Les chercheurs envisagent maintenant d’utiliser cette interface pour étudier les maladies neurologiques dont on pense qu’elles ont un lien entre l’intestin et le cerveau. Par exemple, des études ont montré que les enfants autistes sont beaucoup plus susceptibles que leurs pairs d’être diagnostiqués avec un dysfonctionnement gastro-intestinal, tandis que l’anxiété et le syndrome du côlon irritable partagent des risques génétiques.

« Nous pouvons maintenant commencer à nous demander s’il s’agit de coïncidences ou s’il existe un lien entre l’intestin et le cerveau. Et peut-être avons-nous la possibilité d’exploiter ces circuits intestin-cerveau pour commencer à gérer certaines de ces affections en manipulant les circuits périphériques d’une manière qui ne « touche » pas directement le cerveau et qui est moins invasive », explique Anikeeva.

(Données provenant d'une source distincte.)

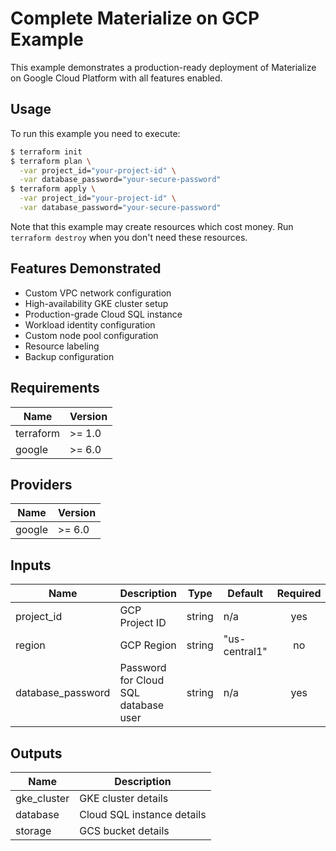 # Complete Materialize on GCP Example

This example demonstrates a production-ready deployment of Materialize on Google Cloud Platform with all features enabled.

## Usage

To run this example you need to execute:

```bash
$ terraform init
$ terraform plan \
  -var project_id="your-project-id" \
  -var database_password="your-secure-password"
$ terraform apply \
  -var project_id="your-project-id" \
  -var database_password="your-secure-password"
```

Note that this example may create resources which cost money. Run `terraform destroy` when you don't need these resources.

## Features Demonstrated

- Custom VPC network configuration
- High-availability GKE cluster setup
- Production-grade Cloud SQL instance
- Workload identity configuration
- Custom node pool configuration
- Resource labeling
- Backup configuration

## Requirements

| Name | Version |
|------|---------|
| terraform | >= 1.0 |
| google | >= 6.0 |

## Providers

| Name | Version |
|------|---------|
| google | >= 6.0 |

## Inputs

| Name | Description | Type | Default | Required |
|------|-------------|------|---------|:--------:|
| project_id | GCP Project ID | string | n/a | yes |
| region | GCP Region | string | "us-central1" | no |
| database_password | Password for Cloud SQL database user | string | n/a | yes |

## Outputs

| Name | Description |
|------|-------------|
| gke_cluster | GKE cluster details |
| database | Cloud SQL instance details |
| storage | GCS bucket details |
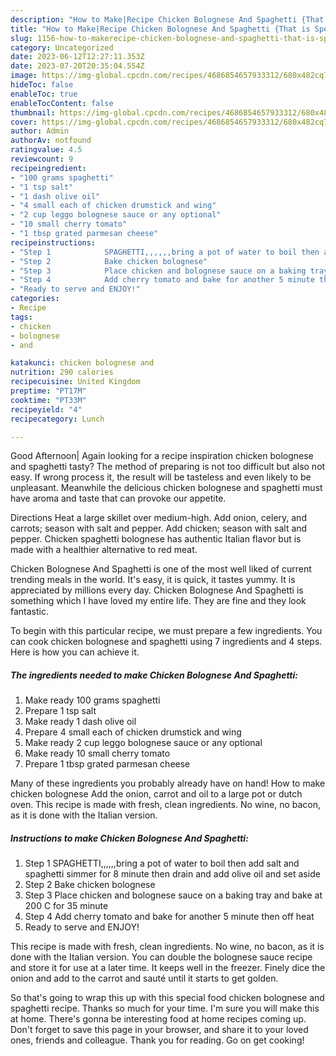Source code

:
 ```yaml
---
description: "How to Make|Recipe Chicken Bolognese And Spaghetti {That is Special"
title: "How to Make|Recipe Chicken Bolognese And Spaghetti {That is Special"
slug: 1156-how-to-makerecipe-chicken-bolognese-and-spaghetti-that-is-special
category: Uncategorized
date: 2023-06-12T12:27:11.353Z
date: 2023-07-20T20:35:04.554Z
image: https://img-global.cpcdn.com/recipes/4686854657933312/680x482cq70/chicken-bolognese-and-spaghetti-recipe-main-photo.jpg
hideToc: false
enableToc: true
enableTocContent: false
thumbnail: https://img-global.cpcdn.com/recipes/4686854657933312/680x482cq70/chicken-bolognese-and-spaghetti-recipe-main-photo.jpg
cover: https://img-global.cpcdn.com/recipes/4686854657933312/680x482cq70/chicken-bolognese-and-spaghetti-recipe-main-photo.jpg
author: Admin
authorAv: notfound
ratingvalue: 4.5
reviewcount: 9
recipeingredient:
- "100 grams spaghetti"
- "1 tsp salt"
- "1 dash olive oil"
- "4 small each of chicken drumstick and wing"
- "2 cup leggo bolognese sauce or any optional"
- "10 small cherry tomato"
- "1 tbsp grated parmesan cheese"
recipeinstructions:
- "Step 1            SPAGHETTI,,,,,,bring a pot of water to boil then add salt and spaghetti simmer for 8 minute then drain and add olive oil and set aside"
- "Step 2            Bake chicken bolognese"
- "Step 3            Place chicken and bolognese sauce on a baking tray and bake at 200 C for 35 minute"
- "Step 4            Add cherry tomato and bake for another 5 minute then off heat"
- "Ready to serve and ENJOY!"
categories:
- Recipe
tags:
- chicken
- bolognese
- and

katakunci: chicken bolognese and 
nutrition: 290 calories
recipecuisine: United Kingdom
preptime: "PT17M"
cooktime: "PT33M"
recipeyield: "4"
recipecategory: Lunch

---
```



Good Afternoon| Again looking for a recipe inspiration chicken bolognese and spaghetti tasty? The method of preparing is not too difficult but also not easy. If wrong process it, the result will be tasteless and even likely to be unpleasant. Meanwhile the delicious chicken bolognese and spaghetti must have aroma and taste that can provoke our appetite.





Directions Heat a large skillet over medium-high. Add onion, celery, and carrots; season with salt and pepper. Add chicken; season with salt and pepper. Chicken spaghetti bolognese has authentic Italian flavor but is made with a healthier alternative to red meat.

Chicken Bolognese And Spaghetti is one of the most well liked of current trending meals in the world. It's easy, it is quick, it tastes yummy. It is appreciated by millions every day. Chicken Bolognese And Spaghetti is something which I have loved my entire life. They are fine and they look fantastic.


To begin with this particular recipe, we must prepare a few ingredients. You can cook chicken bolognese and spaghetti using 7 ingredients and 4 steps. Here is how you can achieve it.

<!--inarticleads1-->

##### The ingredients needed to make Chicken Bolognese And Spaghetti:

1. Make ready 100 grams spaghetti
1. Prepare 1 tsp salt
1. Make ready 1 dash olive oil
1. Prepare 4 small each of chicken drumstick and wing
1. Make ready 2 cup leggo bolognese sauce or any optional
1. Make ready 10 small cherry tomato
1. Prepare 1 tbsp grated parmesan cheese


Many of these ingredients you probably already have on hand! How to make chicken bolognese Add the onion, carrot and oil to a large pot or dutch oven. This recipe is made with fresh, clean ingredients. No wine, no bacon, as it is done with the Italian version. 

<!--inarticleads2-->

##### Instructions to make Chicken Bolognese And Spaghetti:

1. Step 1            SPAGHETTI,,,,,,bring a pot of water to boil then add salt and spaghetti simmer for 8 minute then drain and add olive oil and set aside
1. Step 2            Bake chicken bolognese
1. Step 3            Place chicken and bolognese sauce on a baking tray and bake at 200 C for 35 minute
1. Step 4            Add cherry tomato and bake for another 5 minute then off heat
1. Ready to serve and ENJOY!

This recipe is made with fresh, clean ingredients. No wine, no bacon, as it is done with the Italian version. You can double the bolognese sauce recipe and store it for use at a later time. It keeps well in the freezer. Finely dice the onion and add to the carrot and sauté until it starts to get golden. 

So that's going to wrap this up with this special food chicken bolognese and spaghetti recipe. Thanks so much for your time. I'm sure you will make this at home. There's gonna be interesting food at home recipes coming up. Don't forget to save this page in your browser, and share it to your loved ones, friends and colleague. Thank you for reading. Go on get cooking!
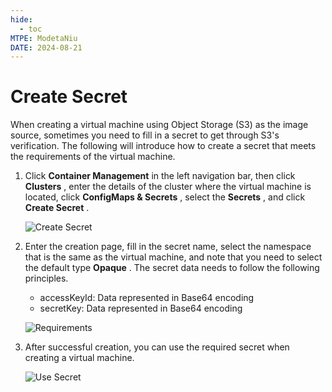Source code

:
 ```yaml
---
hide:
  - toc
MTPE: ModetaNiu
DATE: 2024-08-21
---
```


# Create Secret

When creating a virtual machine using Object Storage (S3) as the image source, sometimes you need to fill in a secret 
to get through S3's verification. The following will introduce how to create a secret that meets the requirements 
of the virtual machine.

1. Click __Container Management__ in the left navigation bar, then click __Clusters__ , enter the details of the cluster 
   where the virtual machine is located, click __ConfigMaps & Secrets__ , select the __Secrets__ , 
   and click __Create Secret__ .

    ![Create Secret](https://docs.daocloud.io/daocloud-docs-images/docs/en/docs/virtnest/images/secret01.png)

2. Enter the creation page, fill in the secret name, select the namespace that is the same as the virtual machine, 
   and note that you need to select the default type __Opaque__ . The secret data needs to follow the following principles.

    - accessKeyId: Data represented in Base64 encoding
    - secretKey: Data represented in Base64 encoding

    ![Requirements](https://docs.daocloud.io/daocloud-docs-images/docs/en/docs/virtnest/images/secret02.png)

3. After successful creation, you can use the required secret when creating a virtual machine.

    ![Use Secret](https://docs.daocloud.io/daocloud-docs-images/docs/en/docs/virtnest/images/secret03.png)

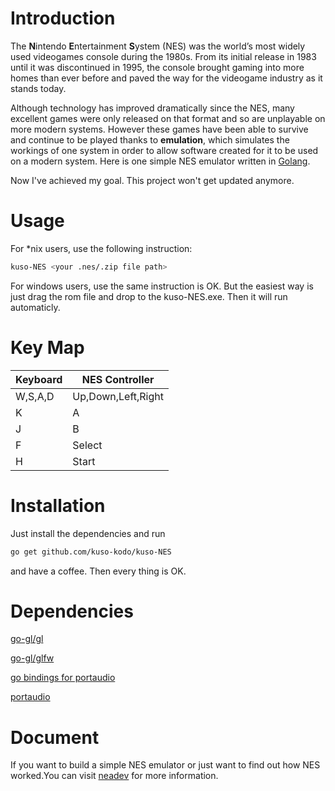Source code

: # Introduction

The **N**intendo **E**ntertainment **S**ystem (NES) was the world’s most widely used videogames console during the 1980s. From its initial release in 1983 until it was discontinued in 1995, the console brought gaming into more homes than ever before and paved the way for the videogame industry as it stands today. 

Although technology has improved dramatically since the NES, many excellent games were only released on that format and so are unplayable on more modern systems. However these games have been able to survive and continue to be played thanks to **emulation**, which simulates the workings of one system in order to allow software created for it to be used on a modern system. Here is one simple NES emulator written in [Golang](http://golang.org).

Now I've achieved my goal. This project won't get updated anymore.

# Usage

For *nix users, use the following instruction:

```bash
kuso-NES <your .nes/.zip file path>
```

For windows users, use the same instruction is OK. But the easiest way is just drag the rom file and drop to the kuso-NES.exe. Then it will run automaticly.

# Key Map

| Keyboard | NES Controller     |
| -------- | ------------------ |
| W,S,A,D  | Up,Down,Left,Right |
| K        | A                  |
| J        | B                  |
| F        | Select             |
| H        | Start              |

# Installation

Just install the dependencies and run

``` bash
go get github.com/kuso-kodo/kuso-NES
```

and have a coffee. Then every thing is OK.

# Dependencies

[go-gl/gl](https://github.com/go-gl/gl)

[go-gl/glfw](https://github.com/go-gl/glfw)

[go bindings for portaudio](https://github.com/gordonklaus/portaudio)

[portaudio](http://www.portaudio.com/)

# Document

If you want to build a simple NES emulator or just want to find out how NES worked.You can visit [neadev](http://nesdev.com/) for more information.
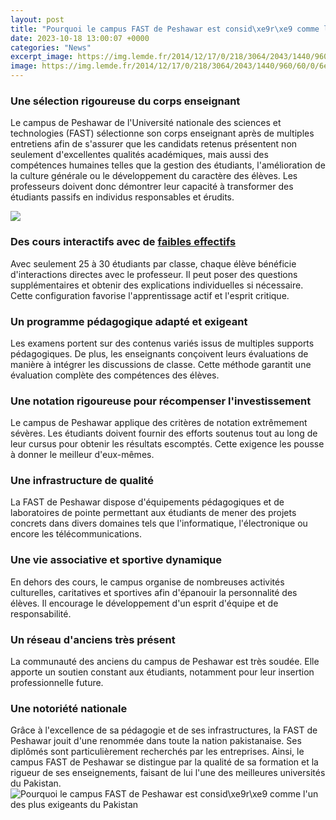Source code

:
```yaml
---
layout: post
title: "Pourquoi le campus FAST de Peshawar est consid\xe9r\xe9 comme l'un des plus exigeants du Pakistan"
date: 2023-10-18 13:00:07 +0000
categories: "News"
excerpt_image: https://img.lemde.fr/2014/12/17/0/218/3064/2043/1440/960/60/0/6e3932a_5604735-01-06.jpg
image: https://img.lemde.fr/2014/12/17/0/218/3064/2043/1440/960/60/0/6e3932a_5604735-01-06.jpg
---
```


### Une sélection rigoureuse du corps enseignant 
Le campus de Peshawar de l'Université nationale des sciences et technologies (FAST) sélectionne son corps enseignant après de multiples entretiens afin de s'assurer que les candidats retenus présentent non seulement d'excellentes qualités académiques, mais aussi des compétences humaines telles que la gestion des étudiants, l'amélioration de la culture générale ou le développement du caractère des élèves. Les professeurs doivent donc démontrer leur capacité à transformer des étudiants passifs en individus responsables et érudits. 

![](https://img.lemde.fr/2014/12/16/55/0/4030/2687/1440/960/60/0/ill_4541685_4847_150472.jpg)
### Des cours interactifs avec de [faibles effectifs](https://elviaje.github.io/2024-01-09-viaje-seguro-a-moldavia/)
Avec seulement 25 à 30 étudiants par classe, chaque élève bénéficie d'interactions directes avec le professeur. Il peut poser des questions supplémentaires et obtenir des explications individuelles si nécessaire. Cette configuration favorise l'apprentissage actif et l'esprit critique.
### Un programme pédagogique **adapté et exigeant**  
Les examens portent sur des contenus variés issus de multiples supports pédagogiques. De plus, les enseignants conçoivent leurs évaluations de manière à intégrer les discussions de classe. Cette méthode garantit une évaluation complète des compétences des élèves.
### Une notation rigoureuse pour récompenser l'investissement
Le campus de Peshawar applique des critères de notation extrêmement sévères. Les étudiants doivent fournir des efforts soutenus tout au long de leur cursus pour obtenir les résultats escomptés. Cette exigence les pousse à donner le meilleur d'eux-mêmes.
### Une infrastructure de qualité
La FAST de Peshawar dispose d'équipements pédagogiques et de laboratoires de pointe permettant aux étudiants de mener des projets concrets dans divers domaines tels que l'informatique, l'électronique ou encore les télécommunications.
### Une vie associative et sportive dynamique
En dehors des cours, le campus organise de nombreuses activités culturelles, caritatives et sportives afin d'épanouir la personnalité des élèves. Il encourage le développement d'un esprit d'équipe et de responsabilité.
### Un réseau d'anciens très présent
La communauté des anciens du campus de Peshawar est très soudée. Elle apporte un soutien constant aux étudiants, notamment pour leur insertion professionnelle future.
### Une notoriété nationale
Grâce à l'excellence de sa pédagogie et de ses infrastructures, la FAST de Peshawar jouit d'une renommée dans toute la nation pakistanaise. Ses diplômés sont particulièrement recherchés par les entreprises.
Ainsi, le campus FAST de Peshawar se distingue par la qualité de sa formation et la rigueur de ses enseignements, faisant de lui l'une des meilleures universités du Pakistan.
![Pourquoi le campus FAST de Peshawar est consid\xe9r\xe9 comme l'un des plus exigeants du Pakistan](https://img.lemde.fr/2014/12/17/0/218/3064/2043/1440/960/60/0/6e3932a_5604735-01-06.jpg)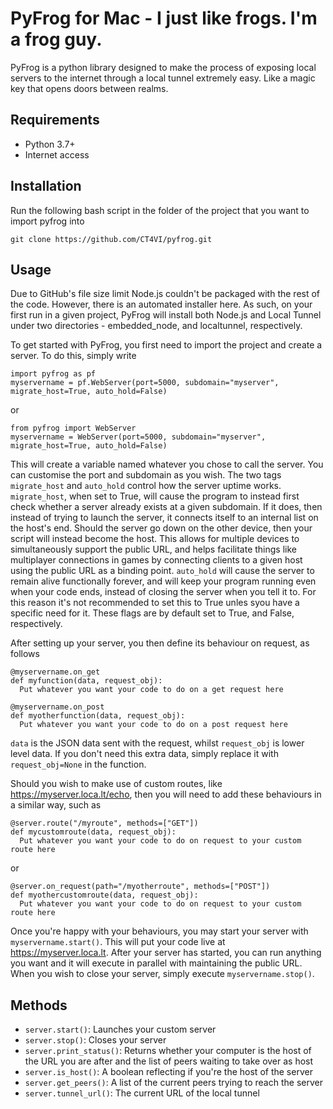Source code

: # PyFrog for Mac - I just like frogs. I'm a frog guy.
PyFrog is a python library designed to make the process of exposing local servers to the internet through a local tunnel extremely easy. Like a magic key that opens doors between realms.

## Requirements
- Python 3.7+
- Internet access

## Installation
Run the following bash script in the folder of the project that you want to import pyfrog into
```
git clone https://github.com/CT4VI/pyfrog.git
```

## Usage
Due to GitHub's file size limit Node.js couldn't be packaged with the rest of the code. However, there is an automated installer here. As such, on your first run in a given project, PyFrog will install both Node.js and Local Tunnel under two directories - embedded_node, and localtunnel, respectively.

To get started with PyFrog, you first need to import the project and create a server. To do this, simply write

```
import pyfrog as pf
myservername = pf.WebServer(port=5000, subdomain="myserver", migrate_host=True, auto_hold=False)
```

or

```
from pyfrog import WebServer
myservername = WebServer(port=5000, subdomain="myserver", migrate_host=True, auto_hold=False)
```

This will create a variable named whatever you chose to call the server. You can customise the port and subdomain as you wish. The two tags `migrate_host` and `auto_hold` control how the server uptime works. `migrate_host`, when set to True, will cause the program to instead first check whether a server already exists at a given subdomain. If it does, then instead of trying to launch the server, it connects itself to an internal list on the host's end. Should the server go down on the other device, then your script will instead become the host. This allows for multiple devices to simultaneously support the public URL, and helps facilitate things like multiplayer connections in games by connecting clients to a given host using the public URL as a binding point. `auto_hold` will cause the server to remain alive functionally forever, and will keep your program running even when your code ends, instead of closing the server when you tell it to. For this reason it's not recommended to set this to True unles syou have a specific need for it. These flags are by default set to True, and False, respectively.

After setting up your server, you then define its behaviour on request, as follows

```
@myservername.on_get
def myfunction(data, request_obj):
  Put whatever you want your code to do on a get request here

@myservername.on_post
def myotherfunction(data, request_obj):
  Put whatever you want your code to do on a post request here
```

`data` is the JSON data sent with the request, whilst `request_obj` is lower level data. If you don't need this extra data, simply replace it with `request_obj=None` in the function.

Should you wish to make use of custom routes, like https://myserver.loca.lt/echo, then you will need to add these behaviours in a similar way, such as

```
@server.route("/myroute", methods=["GET"])
def mycustomroute(data, request_obj):
  Put whatever you want your code to do on request to your custom route here
```

or

```
@server.on_request(path="/myotherroute", methods=["POST"])
def myothercustomroute(data, request_obj):
  Put whatever you want your code to do on request to your custom route here
```

Once you're happy with your behaviours, you may start your server with `myservername.start()`. This will put your code live at https://myserver.loca.lt. After your server has started, you can run anything you want and it will execute in parallel with maintaining the public URL. When you wish to close your server, simply execute `myservername.stop()`.

## Methods
- `server.start()`: Launches your custom server
- `server.stop()`: Closes your server
- `server.print_status()`: Returns whether your computer is the host of the URL you are after and the list of peers waiting to take over as host
- `server.is_host()`: A boolean reflecting if you're the host of the server
- `server.get_peers()`: A list of the current peers trying to reach the server
- `server.tunnel_url()`: The current URL of the local tunnel
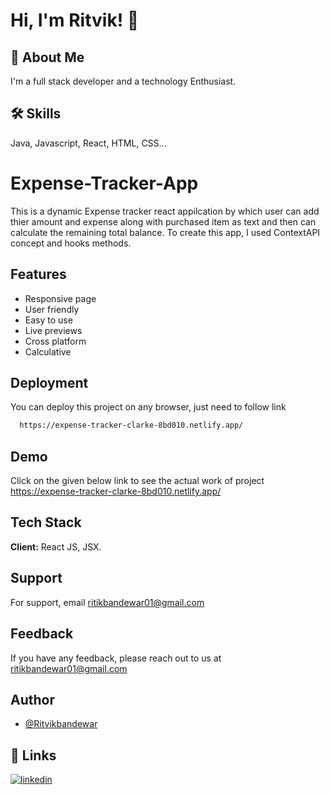 
# Hi, I'm Ritvik! 👋

  
## 🚀 About Me
I'm a full stack developer and a technology Enthusiast.

  
## 🛠 Skills
Java, Javascript, React, HTML, CSS...

  # Expense-Tracker-App

This is a dynamic Expense tracker react appilcation by which user can add thier amount and expense along with purchased item as text and then can calculate the remaining total balance.
To create this app, I used ContextAPI concept and hooks methods.


## Features

- Responsive page
- User friendly
- Easy to use
- Live previews
- Cross platform
- Calculative
  
## Deployment

You can deploy this project on any browser, just need to follow link

```bash
  https://expense-tracker-clarke-8bd010.netlify.app/
```

  
## Demo

Click on the given below link to see the actual work of project https://expense-tracker-clarke-8bd010.netlify.app/

  
## Tech Stack

**Client:** React JS, JSX. 


  
## Support

For support, email ritikbandewar01@gmail.com 

  
## Feedback

If you have any feedback, please reach out to us at ritikbandewar01@gmail.com

  
## Author

- [@Ritvikbandewar](https://github.com/Ritvik-star)

  
## 🔗 Links
[![linkedin](https://img.shields.io/badge/linkedin-0A66C2?style=for-the-badge&logo=linkedin&logoColor=white)](https://www.linkedin.com/in/ritvik-bandewar-188978166/)

  
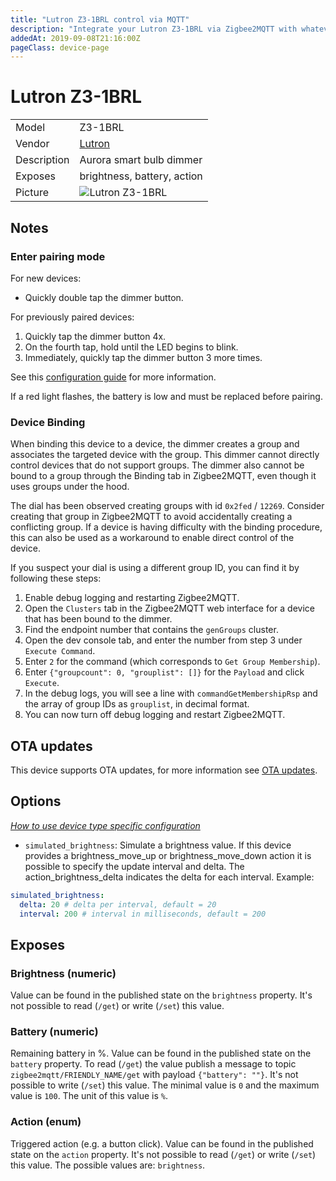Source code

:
 ```yaml
---
title: "Lutron Z3-1BRL control via MQTT"
description: "Integrate your Lutron Z3-1BRL via Zigbee2MQTT with whatever smart home infrastructure you are using without the vendor's bridge or gateway."
addedAt: 2019-09-08T21:16:00Z
pageClass: device-page
---
```


<!-- !!!! -->
<!-- ATTENTION: This file is auto-generated through docgen! -->
<!-- You can only edit the "Notes"-Section between the two comment lines "Notes BEGIN" and "Notes END". -->
<!-- Do not use h1 or h2 heading within "## Notes"-Section. -->
<!-- !!!! -->

# Lutron Z3-1BRL

|     |     |
|-----|-----|
| Model | Z3-1BRL  |
| Vendor  | [Lutron](/supported-devices/#v=Lutron)  |
| Description | Aurora smart bulb dimmer |
| Exposes | brightness, battery, action |
| Picture | ![Lutron Z3-1BRL](https://www.zigbee2mqtt.io/images/devices/Z3-1BRL.png) |


<!-- Notes BEGIN: You can edit here. Add "## Notes" headline if not already present. -->
## Notes

### Enter pairing mode

For new devices:
* Quickly double tap the dimmer button.

For previously paired devices:
1. Quickly tap the dimmer button 4x.
2. On the fourth tap, hold until the LED begins to blink.
3. Immediately, quickly tap the dimmer button 3 more times.

See this [configuration guide](https://www.lutron.com/TechnicalDocumentLibrary/0301916_Aurora_Advanced_Install_Guide.pdf#page=7) for more information.

If a red light flashes, the battery is low and must be replaced before pairing.

### Device Binding

When binding this device to a device, the dimmer creates a group and associates the targeted device with the group. This dimmer cannot directly control devices that do not support groups.  The dimmer also cannot be bound to a group through the Binding tab in Zigbee2MQTT, even though it uses groups under the hood.

The dial has been observed creating groups with id `0x2fed` / `12269`. Consider creating that group in Zigbee2MQTT to avoid accidentally creating a conflicting group. If a device is having difficulty with the binding procedure, this can also be used as a workaround to enable direct control of the device.

If you suspect your dial is using a different group ID, you can find it by following these steps:

1. Enable debug logging and restarting Zigbee2MQTT.
2. Open the `Clusters` tab in the Zigbee2MQTT web interface for a device that has been bound to the dimmer.
3. Find the endpoint number that contains the `genGroups` cluster.
4. Open the dev console tab, and enter the number from step 3 under `Execute Command`.
5. Enter `2` for the command (which corresponds to `Get Group Membership`).
6. Enter `{"groupcount": 0, "grouplist": []}` for the `Payload` and click `Execute`.
7. In the debug logs, you will see a line with `commandGetMembershipRsp` and the array of group IDs as `grouplist`, in decimal format.
8. You can now turn off debug logging and restart Zigbee2MQTT.

<!-- Notes END: Do not edit below this line -->


## OTA updates
This device supports OTA updates, for more information see [OTA updates](../guide/usage/ota_updates.md).


## Options
*[How to use device type specific configuration](../guide/configuration/devices-groups.md#specific-device-options)*

* `simulated_brightness`: Simulate a brightness value. If this device provides a brightness_move_up or brightness_move_down action it is possible to specify the update interval and delta. The action_brightness_delta indicates the delta for each interval. Example:
```yaml
simulated_brightness:
  delta: 20 # delta per interval, default = 20
  interval: 200 # interval in milliseconds, default = 200
```


## Exposes

### Brightness (numeric)
Value can be found in the published state on the `brightness` property.
It's not possible to read (`/get`) or write (`/set`) this value.

### Battery (numeric)
Remaining battery in %.
Value can be found in the published state on the `battery` property.
To read (`/get`) the value publish a message to topic `zigbee2mqtt/FRIENDLY_NAME/get` with payload `{"battery": ""}`.
It's not possible to write (`/set`) this value.
The minimal value is `0` and the maximum value is `100`.
The unit of this value is `%`.

### Action (enum)
Triggered action (e.g. a button click).
Value can be found in the published state on the `action` property.
It's not possible to read (`/get`) or write (`/set`) this value.
The possible values are: `brightness`.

Référence : « Multifunctional microelectronic fibers enable wireless modulation of gut and brain neural circuits » par Atharva Sahasrabudhe, Laura E. Rupprecht, Sirma Orguc, Tural Khudiyev, Tomo Tanaka, Joanna Sands, Weikun Zhu, Anthony Tabet, Marie Manthey, Harrison Allen, Gabriel Loke, Marc-Joseph Antonini, Dekel Rosenfeld, Jimin Park, Indie C. Garwood, Wei Yan, Farnaz Niroui, Yoel Fink, Anantha Chandrakasan, Diego V. Bohórquez et Polina Anikeeva, 22 juin 2023, Nature Biotechnology.
DOI: 10.1038/s41587-023-01833-5

Cette recherche a été financée en partie par le Hock E. Tan and K. Lisa Yang Center for Autism Research et le K. Lisa Yang Brain-Body Center, le National Institute of Neurological Disorders and Stroke, le National Science Foundation (NSF) Center for Materials Science and Engineering, le NSF Center for Neurotechnology, le National Center for Complementary and Integrative Health, un National Institutes of Health Director’s Pioneer Award, le National Institute of Mental Health, et le National Institute of Diabetes and Digestive and Kidney Diseases.